» **ACTIVITY**: What is needed is a faithful copy of all the records.
***** MATERIAL PROVIDED *****
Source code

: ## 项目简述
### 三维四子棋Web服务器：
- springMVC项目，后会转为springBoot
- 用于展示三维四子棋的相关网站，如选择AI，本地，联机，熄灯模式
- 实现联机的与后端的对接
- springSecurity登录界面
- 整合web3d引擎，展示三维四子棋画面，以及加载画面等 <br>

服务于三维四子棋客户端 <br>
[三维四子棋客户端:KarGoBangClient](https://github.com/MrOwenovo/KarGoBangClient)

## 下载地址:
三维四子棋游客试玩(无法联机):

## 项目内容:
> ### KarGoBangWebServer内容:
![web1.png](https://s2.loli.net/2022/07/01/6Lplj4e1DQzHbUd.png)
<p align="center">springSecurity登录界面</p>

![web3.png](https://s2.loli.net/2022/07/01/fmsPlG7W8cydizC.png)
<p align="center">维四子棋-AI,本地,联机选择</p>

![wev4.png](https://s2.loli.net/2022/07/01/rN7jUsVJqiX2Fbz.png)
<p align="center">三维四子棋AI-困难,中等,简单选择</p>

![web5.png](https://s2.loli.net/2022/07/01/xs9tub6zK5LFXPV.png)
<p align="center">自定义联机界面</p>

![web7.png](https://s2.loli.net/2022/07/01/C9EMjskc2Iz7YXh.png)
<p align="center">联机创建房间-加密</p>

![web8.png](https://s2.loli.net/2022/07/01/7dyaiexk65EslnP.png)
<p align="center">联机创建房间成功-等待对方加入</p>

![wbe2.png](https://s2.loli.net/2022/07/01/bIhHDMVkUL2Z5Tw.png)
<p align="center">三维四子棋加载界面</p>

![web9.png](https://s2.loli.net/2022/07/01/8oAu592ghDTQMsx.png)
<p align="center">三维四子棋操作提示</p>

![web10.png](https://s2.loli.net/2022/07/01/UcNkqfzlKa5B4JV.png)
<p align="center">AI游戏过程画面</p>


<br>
*****
» **WRITTEN ANSWER**:
Source code

: ## 项目简述
### 三维四子棋Web服务器：
- springMVC项目，后会转为springBoot
- 用于展示三维四子棋的相关网站，如选择AI，本地，联机，熄灯模式
- 实现联机的与后端的对接
- springSecurity登录界面
- 整合web3d引擎，展示三维四子棋画面，以及加载画面等 <br>

服务于三维四子棋客户端 <br>
[三维四子棋客户端:KarGoBangClient](https://github.com/MrOwenovo/KarGoBangClient)

## 下载地址:
三维四子棋游客试玩(无法联机):

## 项目内容:
> ### KarGoBangWebServer内容:
![web1.png](https://s2.loli.net/2022/07/01/6Lplj4e1DQzHbUd.png)
<p align="center">springSecurity登录界面</p>

![web3.png](https://s2.loli.net/2022/07/01/fmsPlG7W8cydizC.png)
<p align="center">维四子棋-AI,本地,联机选择</p>

![wev4.png](https://s2.loli.net/2022/07/01/rN7jUsVJqiX2Fbz.png)
<p align="center">三维四子棋AI-困难,中等,简单选择</p>

![web5.png](https://s2.loli.net/2022/07/01/xs9tub6zK5LFXPV.png)
<p align="center">自定义联机界面</p>

![web7.png](https://s2.loli.net/2022/07/01/C9EMjskc2Iz7YXh.png)
<p align="center">联机创建房间-加密</p>

![web8.png](https://s2.loli.net/2022/07/01/7dyaiexk65EslnP.png)
<p align="center">联机创建房间成功-等待对方加入</p>

![wbe2.png](https://s2.loli.net/2022/07/01/bIhHDMVkUL2Z5Tw.png)
<p align="center">三维四子棋加载界面</p>

![web9.png](https://s2.loli.net/2022/07/01/8oAu592ghDTQMsx.png)
<p align="center">三维四子棋操作提示</p>

![web10.png](https://s2.loli.net/2022/07/01/UcNkqfzlKa5B4JV.png)
<p align="center">AI游戏过程画面</p>


<br>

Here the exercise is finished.